Per questi motivi la richiesta di riconoscimento della presenza di altri gruppi etnici, da verificare nel prossimo censimento, che per essere veritiero deve essere anonimo, e la richiesta di una scuola bi/plurilingue, non solamente per i figli delle famiglie bilingui ma per tutti quelli che lo desiderano, da affiancare al sistema scolastico esistente, non e’ solamente una questione di principio, ma puo’ essere un segnale forte per dimostrare che questa autonomia puo’ essere condivisa da tutti e trasformarsi in un Verfassungspatriotismus, un patriottismo costituzionale che potrebbe unire lealmente gruppi che finora coesistono ma non convivono. Non sarebbe una rivoluzione politica, ma una rivoluzione culturale, profonda, per la quale impegnarci nei prossimi decenni, dentro e fuori la scuola, con un sistema formativo integrato che comprenda la scuola, la formazione professionale, l’educazione permanente, per farci capire che l’autonomia dinamica non significa solamente dare piu’ competenze alla Provincia/SVP senza discutere di come queste competenze sono attuate nei confronti delle minoranze linguistiche e politiche locali, e per farci capire che le competenze provinciali sulla scuola non devono necessariamente trasformarsi in un neocentralismo locale, ancora piu’ odioso perche’ imposto in nome dell’autonomia.

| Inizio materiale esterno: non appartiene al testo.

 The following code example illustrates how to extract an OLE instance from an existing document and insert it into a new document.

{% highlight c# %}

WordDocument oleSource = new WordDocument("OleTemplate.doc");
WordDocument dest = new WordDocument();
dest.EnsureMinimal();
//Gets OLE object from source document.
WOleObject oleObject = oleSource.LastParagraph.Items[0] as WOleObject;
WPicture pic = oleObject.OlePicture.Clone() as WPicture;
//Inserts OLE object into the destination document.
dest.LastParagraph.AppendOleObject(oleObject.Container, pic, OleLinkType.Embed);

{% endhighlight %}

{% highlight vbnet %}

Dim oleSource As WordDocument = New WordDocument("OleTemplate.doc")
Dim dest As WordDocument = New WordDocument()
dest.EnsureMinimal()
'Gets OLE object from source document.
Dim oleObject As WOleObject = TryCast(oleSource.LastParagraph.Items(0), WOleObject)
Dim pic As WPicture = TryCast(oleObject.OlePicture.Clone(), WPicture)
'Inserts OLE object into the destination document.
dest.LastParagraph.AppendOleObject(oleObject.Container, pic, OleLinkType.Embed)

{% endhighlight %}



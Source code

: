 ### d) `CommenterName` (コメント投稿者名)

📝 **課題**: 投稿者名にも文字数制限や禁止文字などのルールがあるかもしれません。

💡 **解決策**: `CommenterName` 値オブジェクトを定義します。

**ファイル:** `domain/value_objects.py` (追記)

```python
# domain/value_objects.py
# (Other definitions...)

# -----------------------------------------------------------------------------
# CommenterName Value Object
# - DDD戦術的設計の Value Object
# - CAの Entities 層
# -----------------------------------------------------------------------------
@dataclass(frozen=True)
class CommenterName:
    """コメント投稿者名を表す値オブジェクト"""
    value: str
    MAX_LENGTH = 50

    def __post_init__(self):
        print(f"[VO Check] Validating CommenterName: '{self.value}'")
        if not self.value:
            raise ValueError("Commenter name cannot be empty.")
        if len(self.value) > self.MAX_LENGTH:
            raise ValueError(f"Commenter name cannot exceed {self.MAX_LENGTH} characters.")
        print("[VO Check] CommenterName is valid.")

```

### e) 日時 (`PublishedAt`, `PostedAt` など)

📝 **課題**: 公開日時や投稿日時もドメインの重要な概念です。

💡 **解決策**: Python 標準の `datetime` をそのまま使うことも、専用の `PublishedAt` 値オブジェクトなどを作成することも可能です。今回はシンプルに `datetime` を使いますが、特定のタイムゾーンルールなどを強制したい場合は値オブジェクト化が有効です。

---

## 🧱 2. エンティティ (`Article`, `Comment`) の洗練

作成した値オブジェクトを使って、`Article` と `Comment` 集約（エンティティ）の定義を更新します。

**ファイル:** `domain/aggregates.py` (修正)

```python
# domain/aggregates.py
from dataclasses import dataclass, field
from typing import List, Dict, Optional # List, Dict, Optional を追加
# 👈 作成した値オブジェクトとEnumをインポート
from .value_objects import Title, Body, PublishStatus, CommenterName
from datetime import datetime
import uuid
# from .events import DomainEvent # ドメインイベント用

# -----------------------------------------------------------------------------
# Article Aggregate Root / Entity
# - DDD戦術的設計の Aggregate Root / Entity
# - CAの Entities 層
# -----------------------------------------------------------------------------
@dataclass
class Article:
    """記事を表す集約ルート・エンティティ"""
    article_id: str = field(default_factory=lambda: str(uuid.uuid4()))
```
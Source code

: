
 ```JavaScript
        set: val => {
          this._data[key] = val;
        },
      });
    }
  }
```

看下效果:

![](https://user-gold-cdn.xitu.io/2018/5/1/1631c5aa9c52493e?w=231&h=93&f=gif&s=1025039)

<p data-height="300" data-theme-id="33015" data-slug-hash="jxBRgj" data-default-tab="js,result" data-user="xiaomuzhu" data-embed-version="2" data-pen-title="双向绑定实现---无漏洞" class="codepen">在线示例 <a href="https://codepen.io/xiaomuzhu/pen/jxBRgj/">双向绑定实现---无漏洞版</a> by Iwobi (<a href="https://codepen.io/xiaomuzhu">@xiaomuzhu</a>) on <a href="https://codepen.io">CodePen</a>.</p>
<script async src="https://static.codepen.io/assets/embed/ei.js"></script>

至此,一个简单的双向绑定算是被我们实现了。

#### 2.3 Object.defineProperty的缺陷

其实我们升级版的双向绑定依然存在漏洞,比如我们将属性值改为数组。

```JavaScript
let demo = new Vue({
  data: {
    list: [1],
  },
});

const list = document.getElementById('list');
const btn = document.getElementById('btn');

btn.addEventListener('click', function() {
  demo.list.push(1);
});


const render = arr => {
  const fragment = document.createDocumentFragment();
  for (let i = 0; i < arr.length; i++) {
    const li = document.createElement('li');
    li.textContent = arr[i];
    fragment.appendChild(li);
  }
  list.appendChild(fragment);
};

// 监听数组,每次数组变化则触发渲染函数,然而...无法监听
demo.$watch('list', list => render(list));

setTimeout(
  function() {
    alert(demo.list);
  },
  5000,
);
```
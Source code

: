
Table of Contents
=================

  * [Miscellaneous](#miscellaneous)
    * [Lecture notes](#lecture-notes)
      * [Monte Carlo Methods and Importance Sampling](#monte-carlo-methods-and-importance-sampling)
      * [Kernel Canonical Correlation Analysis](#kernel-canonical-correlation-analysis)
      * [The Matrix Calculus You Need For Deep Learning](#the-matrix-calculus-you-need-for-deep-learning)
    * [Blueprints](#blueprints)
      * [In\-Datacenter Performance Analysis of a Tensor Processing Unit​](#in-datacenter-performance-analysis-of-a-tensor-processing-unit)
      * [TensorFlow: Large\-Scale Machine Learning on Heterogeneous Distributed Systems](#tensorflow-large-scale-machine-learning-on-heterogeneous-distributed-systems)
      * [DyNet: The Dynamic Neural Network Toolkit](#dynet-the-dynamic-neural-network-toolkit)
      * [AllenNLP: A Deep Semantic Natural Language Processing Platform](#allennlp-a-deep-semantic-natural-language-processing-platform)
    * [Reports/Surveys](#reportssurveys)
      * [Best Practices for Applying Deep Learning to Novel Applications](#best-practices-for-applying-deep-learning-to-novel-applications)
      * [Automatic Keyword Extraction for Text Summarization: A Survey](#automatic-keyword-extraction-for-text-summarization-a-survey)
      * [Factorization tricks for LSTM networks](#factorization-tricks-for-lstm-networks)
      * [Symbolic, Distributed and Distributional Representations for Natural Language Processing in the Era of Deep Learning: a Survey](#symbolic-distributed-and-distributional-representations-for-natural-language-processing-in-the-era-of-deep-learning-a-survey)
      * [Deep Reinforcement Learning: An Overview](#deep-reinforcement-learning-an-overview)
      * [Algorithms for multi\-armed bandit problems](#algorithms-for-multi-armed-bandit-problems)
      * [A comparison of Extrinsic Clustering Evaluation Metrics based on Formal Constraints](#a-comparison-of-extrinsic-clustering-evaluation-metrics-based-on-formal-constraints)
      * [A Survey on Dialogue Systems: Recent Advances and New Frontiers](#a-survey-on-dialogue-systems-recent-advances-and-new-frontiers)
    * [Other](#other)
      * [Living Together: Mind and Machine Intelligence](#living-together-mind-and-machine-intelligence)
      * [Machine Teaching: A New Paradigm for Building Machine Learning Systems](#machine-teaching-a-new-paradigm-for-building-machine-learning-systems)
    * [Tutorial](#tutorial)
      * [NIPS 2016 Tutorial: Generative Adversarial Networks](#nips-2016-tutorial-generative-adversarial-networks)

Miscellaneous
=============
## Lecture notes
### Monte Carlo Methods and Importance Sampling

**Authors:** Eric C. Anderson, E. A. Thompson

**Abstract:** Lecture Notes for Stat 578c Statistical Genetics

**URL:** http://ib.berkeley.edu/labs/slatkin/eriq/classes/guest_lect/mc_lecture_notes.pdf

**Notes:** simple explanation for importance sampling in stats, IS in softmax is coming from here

Dico queste cose all’inizio di una campagna elettorale che si anticipa forte nei toni e quasi priva di contenuti, dove l’SVP propone prudentemente ed opportunisticamente l’equidistanza dai due poli, ponendo sullo stesso piano chi si e’ battuto per l’autonomia, pur criticandone alcuni aspetti, e chi l’ha sempre combattuta, chi ha lottato per il bilinguismo e chi ha urlato contro il tedesco ed i tedeschi.
Il tema delle scuole bilingui e del diritto di rivendicare identita’ plurime, complesse, concentriche e dinamiche dovrebbe distinguere chi ha una visione democratica dell’autonomia da chi ha una visione esclusivamente etnica della societa’, e va incontro al futuro guardando solamente al passato.
Chi ha le competenze nel settore scolastico dovrebbe prendere atto di questi cambiamenti: del fatto che le scuole italiane in molti centri della periferia sopravvivono solamente per la presenza degli extracomunitari, il 90% dei quali e’ iscritto nelle scuole italiane; che i figli delle famiglie miste sono iscritti per il 90% nelle scuole tedesche; che molte famiglie italiane iscrivono i propri figli nelle scuole tedesche, applicando una full immersion totale; del fatto che l’integrazione e l’assimilazione sono concetti ben distinti.
A queste persone, e a tutte le persone che credono ancora nell’utilita’ della riflessione culturale e dell’azione politica, consiglio la lettura del libro di Baur, che termina invitando a ribaltare il principio “Primum vivere, deinde philosophari”. Qui stanno tutti bene, potremmo rassicurare i parenti del Nord e del Sud. Nessuno muore di fame, anzi si mangia anche troppo. Ora che la pancia e’ piena, pensiamo alla salute.
Bolzano, 27 gennaio 2001.
Giorgio Delle Donne
1 Editoriale pubblicato sull'”Alto Adige” il 28 gennaio 2001.